In the observed results, there was no effect of breed on the proportion of females and males in litters. However, within breeds, differences were noted in the proportion of males to females, with a predominance of males. The results (Figure 1) regarding sex distribution are consistent with those obtained by Mugnier et al. [17], where 3547 kittens born in 932 litters were analyzed, showing a ratio of 1894 males to 1653 females, or 53.4% males and 46.6% females. Similar results in the MCO breed were obtained by Socha et al. [28], where the ratio of males to females was 59% to 41%. In addition, the sex ratio in the results obtained does not align with the Williams model, which suggests that a female who gives birth to fewer litters will have a preponderance of females in them, while more numerous litters are expected to have a preponderance of males. This may be due to evolutionary adaptations of the domestic cat (Felis catus) to lead a solitary lifestyle, where males have a greater opportunity for reproductive success, impregnating multiple females across a large territory, as confirmed by the Trivers-Willard Model [29,30]. The Trivers-Willard Model suggests that in polygynous species, where males show greater variation in individual fitness, mothers in good condition and favorable environmental conditions should invest more in sons, provided that sons benefit more than daughters. This occurs when offspring quality correlates with adult quality, and offspring quality is a good indicator of maternal quality [30,31]. The question arises whether the unequal sex ratio is due to the Trivers-Willard model or if it results from lethal sex-linked genes, which are more common in inbred populations and disrupt the sex ratio. In Felis catus, this may be linked to the presence of recessive genetic defects on the X chromosome that cause lethal diseases (early embryo death and resorption). Differences in sex ratios between litters of different breeds may also result from inbreeding within these breeds. After the period of military operations in the 20th century, efforts were made to recreate MCO and BSH populations from a limited number of individuals, while DRX cats are descended from a single individual who developed a mutation affecting hair structure [7,32,33].

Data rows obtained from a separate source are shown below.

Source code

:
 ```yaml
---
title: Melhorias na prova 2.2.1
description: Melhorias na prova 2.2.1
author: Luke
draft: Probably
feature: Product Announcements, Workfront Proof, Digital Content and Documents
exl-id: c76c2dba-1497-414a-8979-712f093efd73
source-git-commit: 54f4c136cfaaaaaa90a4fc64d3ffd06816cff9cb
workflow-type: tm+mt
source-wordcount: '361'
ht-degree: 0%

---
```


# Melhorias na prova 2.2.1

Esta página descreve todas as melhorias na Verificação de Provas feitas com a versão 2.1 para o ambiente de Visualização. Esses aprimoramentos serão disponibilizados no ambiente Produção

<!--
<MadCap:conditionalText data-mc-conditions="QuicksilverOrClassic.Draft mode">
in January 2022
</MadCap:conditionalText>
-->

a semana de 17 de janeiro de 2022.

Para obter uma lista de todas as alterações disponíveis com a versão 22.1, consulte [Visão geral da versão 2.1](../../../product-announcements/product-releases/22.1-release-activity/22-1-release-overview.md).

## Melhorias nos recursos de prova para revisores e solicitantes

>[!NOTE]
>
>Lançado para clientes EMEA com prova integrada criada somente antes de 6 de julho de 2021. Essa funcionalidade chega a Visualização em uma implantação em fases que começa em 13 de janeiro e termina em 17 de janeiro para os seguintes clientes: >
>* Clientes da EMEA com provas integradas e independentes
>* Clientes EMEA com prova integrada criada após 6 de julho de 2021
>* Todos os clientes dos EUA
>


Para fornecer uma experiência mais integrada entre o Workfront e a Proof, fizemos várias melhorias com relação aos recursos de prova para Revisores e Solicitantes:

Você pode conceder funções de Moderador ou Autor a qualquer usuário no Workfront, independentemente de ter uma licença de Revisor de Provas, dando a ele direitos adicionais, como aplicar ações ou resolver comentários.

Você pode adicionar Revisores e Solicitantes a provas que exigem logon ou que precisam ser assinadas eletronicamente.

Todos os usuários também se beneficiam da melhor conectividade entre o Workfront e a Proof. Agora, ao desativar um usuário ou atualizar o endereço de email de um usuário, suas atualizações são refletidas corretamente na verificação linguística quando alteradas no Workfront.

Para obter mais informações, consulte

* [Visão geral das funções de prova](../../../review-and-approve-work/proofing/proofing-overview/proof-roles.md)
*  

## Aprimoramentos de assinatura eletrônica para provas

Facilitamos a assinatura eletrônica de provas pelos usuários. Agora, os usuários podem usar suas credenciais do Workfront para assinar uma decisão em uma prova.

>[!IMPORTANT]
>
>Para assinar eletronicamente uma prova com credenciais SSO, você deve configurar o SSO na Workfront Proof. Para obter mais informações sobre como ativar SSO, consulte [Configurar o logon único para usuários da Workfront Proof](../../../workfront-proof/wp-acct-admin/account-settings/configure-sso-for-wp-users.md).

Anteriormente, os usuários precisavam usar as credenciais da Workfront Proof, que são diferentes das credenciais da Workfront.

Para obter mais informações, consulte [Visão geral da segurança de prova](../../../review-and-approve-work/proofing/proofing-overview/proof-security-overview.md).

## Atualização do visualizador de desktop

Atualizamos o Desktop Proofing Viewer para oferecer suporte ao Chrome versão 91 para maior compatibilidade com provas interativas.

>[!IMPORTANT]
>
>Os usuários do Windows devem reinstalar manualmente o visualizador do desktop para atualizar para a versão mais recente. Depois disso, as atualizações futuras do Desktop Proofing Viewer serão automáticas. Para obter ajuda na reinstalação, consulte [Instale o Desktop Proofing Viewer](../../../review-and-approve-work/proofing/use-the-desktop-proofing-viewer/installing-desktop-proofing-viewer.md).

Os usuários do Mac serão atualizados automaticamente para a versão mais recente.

Late births in female cats over 720 days of age may result from reproductive problems in purebred animals, as highlighted by many authors [5,28,33,34]. A trend of fewer litters is noticeable in cats giving birth to their first litter at a later age. The analysis refers to the number of reared kittens (for which pedigrees were issued), not accounting for early kitten mortality. Future studies can analyze the timing of births in cats mated at different ages, as well as the effect of a cat’s age on the mother’s care of her offspring and their survival rates.

Cats with significantly longer intervals between births tend to rear fewer kittens. This may result from the extended interval allowing the cat to rebuild her condition and accumulate fat reserves, which, if excessive, can adversely affect reproductive function [25,33]. Both excessive and insufficient adipose tissue levels can negatively impact reproductive performance. In mice, the detrimental effects of both accumulated adipose tissue and its deficiency on proper reproductive system functioning have been demonstrated [35].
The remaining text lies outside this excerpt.